CUSTOMER_ID MONTH ORDER_ID
----------- ---------- ----------
101 2007-08-01 2458
101 2007-10-01 2430
102 2007-03-01 2414
102 2007-09-01 2432
102 2007-11-01 2397
103 2007-09-01 2433
103 2007-10-01 2454
104 2007-03-01 2416
104 2007-09-01 2438
105 2007-03-01 2417
105 2007-08-01 2439
107 2007-03-01 2419
107 2007-08-01 2440
107 2007-11-01 2360
108 2007-03-01 2420
108 2007-11-01 2361
109 2007-03-01 2421
109 2007-07-01 2444
109 2007-11-01 2362
116 2007-06-01 2369
116 2007-09-01 2436
116 2007-10-01 2453
116 2007-11-01 2428
117 2007-07-01 2446
117 2007-11-01 2429
118 2007-05-01 2371
118 2007-10-01 2457
119 2007-02-01 2372
122 2007-02-01 2375
123 2007-06-01 2376
141 2007-06-01 2377
142 2007-05-01 2378
143 2007-05-01 2380
144 2007-09-01 2435
144 2007-10-01 2363
144 2007-12-01 2422
145 2007-06-01 2448
145 2007-08-01 2364
145 2007-09-01 2455
145 2007-11-01 2423
146 2007-05-01 2379
146 2007-06-01 2449
146 2007-08-01 2365
146 2007-11-01 2424
147 2007-04-01 2450
147 2007-08-01 2366
147 2007-12-01 2385
148 2007-06-01 2406
148 2007-12-01 2451
148 2007-12-01 2386
149 2007-03-01 2387
149 2007-09-01 2434
149 2007-10-01 2452
149 2007-11-01 2427
150 2007-06-01 2388
152 2007-11-01 2390
154 2007-07-01 2392
157 2007-11-01 2398
158 2007-11-01 2399
159 2007-07-01 2400
160 2007-07-01 2401
161 2007-07-01 2402
162 2007-07-01 2403
163 2007-07-01 2404
164 2007-07-01 2405
165 2007-06-01 2407
166 2007-06-01 2408
167 2007-06-01 2409
169 2007-05-01 2411
2007-01-01
Now let’s add the PARTITION BY clause, so we can see the calendar for each customer. That is, we don’t just want to see January for the entire result set as nulls, we want to see which months for each customer were lacking an order.
WITH
months
AS
( SELECT ADD_MONTHS(DATE '2007-01-01', LEVEL - 1) month
FROM DUAL
CONNECT BY LEVEL <= 12),
orders_by_month
AS
(SELECT customer_id, TRUNC(order_date, 'mm') order_month, order_id
FROM oe.orders
WHERE order_date >= DATE '2007-01-01' AND order_date < DATE '2008-01-01')
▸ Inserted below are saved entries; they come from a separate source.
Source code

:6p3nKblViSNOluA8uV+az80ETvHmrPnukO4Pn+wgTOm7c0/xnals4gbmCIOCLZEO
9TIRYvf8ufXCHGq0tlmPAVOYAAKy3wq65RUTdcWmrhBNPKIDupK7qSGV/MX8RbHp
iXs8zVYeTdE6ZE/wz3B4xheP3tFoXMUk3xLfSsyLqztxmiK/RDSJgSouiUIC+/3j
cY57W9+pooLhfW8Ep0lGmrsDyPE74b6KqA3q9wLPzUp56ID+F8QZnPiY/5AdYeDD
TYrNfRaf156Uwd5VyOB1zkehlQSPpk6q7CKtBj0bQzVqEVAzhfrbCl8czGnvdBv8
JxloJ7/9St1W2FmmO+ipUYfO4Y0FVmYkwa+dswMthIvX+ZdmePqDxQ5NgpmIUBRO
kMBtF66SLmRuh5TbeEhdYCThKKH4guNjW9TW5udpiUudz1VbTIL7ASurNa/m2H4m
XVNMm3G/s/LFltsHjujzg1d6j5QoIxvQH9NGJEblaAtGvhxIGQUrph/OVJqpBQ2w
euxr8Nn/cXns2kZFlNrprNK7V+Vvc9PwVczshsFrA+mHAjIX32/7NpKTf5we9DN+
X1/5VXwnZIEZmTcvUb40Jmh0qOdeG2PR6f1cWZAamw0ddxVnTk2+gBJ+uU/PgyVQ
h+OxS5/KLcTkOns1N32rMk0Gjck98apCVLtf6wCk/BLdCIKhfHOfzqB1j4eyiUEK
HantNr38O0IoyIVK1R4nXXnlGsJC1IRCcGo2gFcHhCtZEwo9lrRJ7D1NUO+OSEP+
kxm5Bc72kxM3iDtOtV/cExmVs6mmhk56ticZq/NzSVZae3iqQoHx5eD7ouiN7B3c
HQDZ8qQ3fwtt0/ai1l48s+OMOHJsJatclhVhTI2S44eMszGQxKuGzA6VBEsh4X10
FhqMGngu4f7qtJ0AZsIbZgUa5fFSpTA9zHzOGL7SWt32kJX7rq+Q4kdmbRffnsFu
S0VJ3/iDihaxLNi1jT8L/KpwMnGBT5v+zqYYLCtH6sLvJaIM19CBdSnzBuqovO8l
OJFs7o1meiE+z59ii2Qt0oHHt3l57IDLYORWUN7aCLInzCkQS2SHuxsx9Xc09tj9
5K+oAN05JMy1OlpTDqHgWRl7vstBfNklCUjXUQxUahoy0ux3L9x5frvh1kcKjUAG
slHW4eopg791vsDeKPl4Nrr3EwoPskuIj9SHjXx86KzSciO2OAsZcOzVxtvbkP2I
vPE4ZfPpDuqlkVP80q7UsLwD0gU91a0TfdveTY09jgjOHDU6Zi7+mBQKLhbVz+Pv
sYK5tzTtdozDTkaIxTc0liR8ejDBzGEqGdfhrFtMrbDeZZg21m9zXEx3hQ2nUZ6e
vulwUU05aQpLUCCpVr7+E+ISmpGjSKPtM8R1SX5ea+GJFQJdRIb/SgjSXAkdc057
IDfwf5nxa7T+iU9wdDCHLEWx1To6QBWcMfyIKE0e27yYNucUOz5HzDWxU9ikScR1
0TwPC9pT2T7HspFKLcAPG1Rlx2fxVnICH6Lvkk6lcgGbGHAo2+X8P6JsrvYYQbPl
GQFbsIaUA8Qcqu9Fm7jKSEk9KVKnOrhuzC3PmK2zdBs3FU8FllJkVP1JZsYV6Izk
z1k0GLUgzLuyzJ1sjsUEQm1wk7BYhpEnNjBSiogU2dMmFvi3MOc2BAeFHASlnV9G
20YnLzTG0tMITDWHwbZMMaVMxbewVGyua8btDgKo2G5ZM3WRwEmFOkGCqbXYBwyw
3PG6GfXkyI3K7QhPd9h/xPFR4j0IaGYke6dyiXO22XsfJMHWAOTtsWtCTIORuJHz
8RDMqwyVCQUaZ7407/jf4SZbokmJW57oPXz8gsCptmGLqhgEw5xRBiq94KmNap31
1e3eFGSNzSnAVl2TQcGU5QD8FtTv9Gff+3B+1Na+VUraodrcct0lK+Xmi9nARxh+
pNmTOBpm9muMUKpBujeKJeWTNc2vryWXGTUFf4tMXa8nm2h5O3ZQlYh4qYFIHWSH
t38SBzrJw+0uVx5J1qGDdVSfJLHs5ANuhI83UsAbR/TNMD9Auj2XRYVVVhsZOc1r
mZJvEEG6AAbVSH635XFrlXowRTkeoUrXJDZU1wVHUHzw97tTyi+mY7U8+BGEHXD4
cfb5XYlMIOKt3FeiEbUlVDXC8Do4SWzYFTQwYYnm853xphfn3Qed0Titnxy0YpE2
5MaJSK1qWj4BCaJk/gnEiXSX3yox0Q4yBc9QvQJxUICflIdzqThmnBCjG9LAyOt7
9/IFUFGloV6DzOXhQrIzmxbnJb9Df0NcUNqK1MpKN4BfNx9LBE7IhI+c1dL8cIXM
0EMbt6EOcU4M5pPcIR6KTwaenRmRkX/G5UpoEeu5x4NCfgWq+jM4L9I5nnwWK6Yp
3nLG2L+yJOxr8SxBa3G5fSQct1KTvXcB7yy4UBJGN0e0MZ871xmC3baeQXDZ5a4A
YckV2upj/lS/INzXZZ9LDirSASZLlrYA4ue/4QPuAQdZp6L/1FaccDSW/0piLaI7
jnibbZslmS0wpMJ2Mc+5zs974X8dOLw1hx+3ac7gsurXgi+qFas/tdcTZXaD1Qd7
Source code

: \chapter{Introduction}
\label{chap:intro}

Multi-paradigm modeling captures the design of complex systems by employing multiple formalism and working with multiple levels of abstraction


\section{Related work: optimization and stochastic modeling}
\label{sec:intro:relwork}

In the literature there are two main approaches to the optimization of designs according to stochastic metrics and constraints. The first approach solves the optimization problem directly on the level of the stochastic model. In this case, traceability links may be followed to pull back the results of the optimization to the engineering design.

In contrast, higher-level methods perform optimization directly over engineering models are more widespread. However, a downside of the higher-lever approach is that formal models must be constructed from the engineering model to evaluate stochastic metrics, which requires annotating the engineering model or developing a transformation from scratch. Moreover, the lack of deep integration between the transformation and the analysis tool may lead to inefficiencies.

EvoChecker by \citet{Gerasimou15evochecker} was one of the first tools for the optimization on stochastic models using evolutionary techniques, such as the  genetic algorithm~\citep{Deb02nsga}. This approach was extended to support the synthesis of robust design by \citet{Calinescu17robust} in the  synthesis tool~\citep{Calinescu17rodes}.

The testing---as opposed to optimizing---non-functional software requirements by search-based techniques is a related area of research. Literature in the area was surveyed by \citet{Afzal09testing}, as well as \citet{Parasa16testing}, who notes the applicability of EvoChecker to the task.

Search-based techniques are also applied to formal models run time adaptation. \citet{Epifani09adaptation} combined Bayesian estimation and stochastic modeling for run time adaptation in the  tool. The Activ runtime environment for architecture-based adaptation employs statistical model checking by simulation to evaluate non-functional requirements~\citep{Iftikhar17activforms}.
SELECT customer_id, m.month, order_id
FROM months m
LEFT JOIN orders_by_month o PARTITION BY (customer_id)
ON o.order_month = m.month
ORDER BY customer_id, month
And now we get the 12 months repeated for each customer and if there are no orders for a month, we get a null row for that customer for that month. The query produces 457 rows, I have abbreviated the output below to just the first 4 customers.
CUSTOMER_ID MONTH ORDER_ID
----------- ---------- ----------
101 2007-01-01
101 2007-02-01
101 2007-03-01
101 2007-04-01
101 2007-05-01
101 2007-06-01
101 2007-07-01
101 2007-08-01 2458
101 2007-09-01
101 2007-10-01 2430
101 2007-11-01
101 2007-12-01
102 2007-01-01
102 2007-02-01
102 2007-03-01 2414
102 2007-04-01
102 2007-05-01
102 2007-06-01
102 2007-07-01
102 2007-08-01
102 2007-09-01 2432
102 2007-10-01
102 2007-11-01 2397
102 2007-12-01
103 2007-01-01
103 2007-02-01
103 2007-03-01
103 2007-04-01
103 2007-05-01
103 2007-06-01
103 2007-07-01
103 2007-08-01
103 2007-09-01 2433
103 2007-10-01 2454
103 2007-11-01
103 2007-12-01
104 2007-01-01
104 2007-02-01
104 2007-03-01 2416
104 2007-04-01
104 2007-05-01
104 2007-06-01
104 2007-07-01
104 2007-08-01
104 2007-09-01 2438
104 2007-10-01
104 2007-11-01
104 2007-12-01
...
While partitioned outer joins aren’t something I expect to use often; I will try to keep my eye out for opportunities to use them. I’m sure sometime in the past 15 years I’ve probably written a query using multiple self-joins and/or joins to additional tables to produce the same functionality… another tool for my toolbox.
Questions and comments, as always, are welcome.